─── Available data ───

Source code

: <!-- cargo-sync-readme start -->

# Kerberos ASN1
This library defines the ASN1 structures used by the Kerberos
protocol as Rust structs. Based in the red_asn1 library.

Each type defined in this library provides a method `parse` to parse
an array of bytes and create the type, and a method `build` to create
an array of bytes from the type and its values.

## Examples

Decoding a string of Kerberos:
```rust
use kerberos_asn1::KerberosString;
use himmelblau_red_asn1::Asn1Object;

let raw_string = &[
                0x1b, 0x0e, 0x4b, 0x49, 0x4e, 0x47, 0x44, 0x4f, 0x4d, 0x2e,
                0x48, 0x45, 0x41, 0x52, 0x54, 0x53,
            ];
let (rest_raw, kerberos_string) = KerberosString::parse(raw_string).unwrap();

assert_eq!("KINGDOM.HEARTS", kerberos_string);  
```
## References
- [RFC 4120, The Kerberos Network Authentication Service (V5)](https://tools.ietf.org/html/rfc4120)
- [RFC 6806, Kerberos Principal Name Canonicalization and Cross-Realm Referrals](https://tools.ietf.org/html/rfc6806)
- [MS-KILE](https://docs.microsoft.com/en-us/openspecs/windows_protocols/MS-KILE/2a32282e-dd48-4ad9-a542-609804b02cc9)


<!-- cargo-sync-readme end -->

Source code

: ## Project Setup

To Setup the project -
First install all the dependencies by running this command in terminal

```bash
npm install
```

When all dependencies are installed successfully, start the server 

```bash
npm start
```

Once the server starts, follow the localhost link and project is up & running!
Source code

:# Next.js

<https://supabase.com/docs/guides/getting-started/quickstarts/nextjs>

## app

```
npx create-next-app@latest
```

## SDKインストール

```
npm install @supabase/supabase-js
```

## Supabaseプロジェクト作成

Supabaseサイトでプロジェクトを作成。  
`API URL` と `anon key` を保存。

───

● Prompt
Show every line above in which the word "bytes" is found.

● Result below
an array of bytes and create the type, and a method `build` to create
an array of bytes from the type and its values.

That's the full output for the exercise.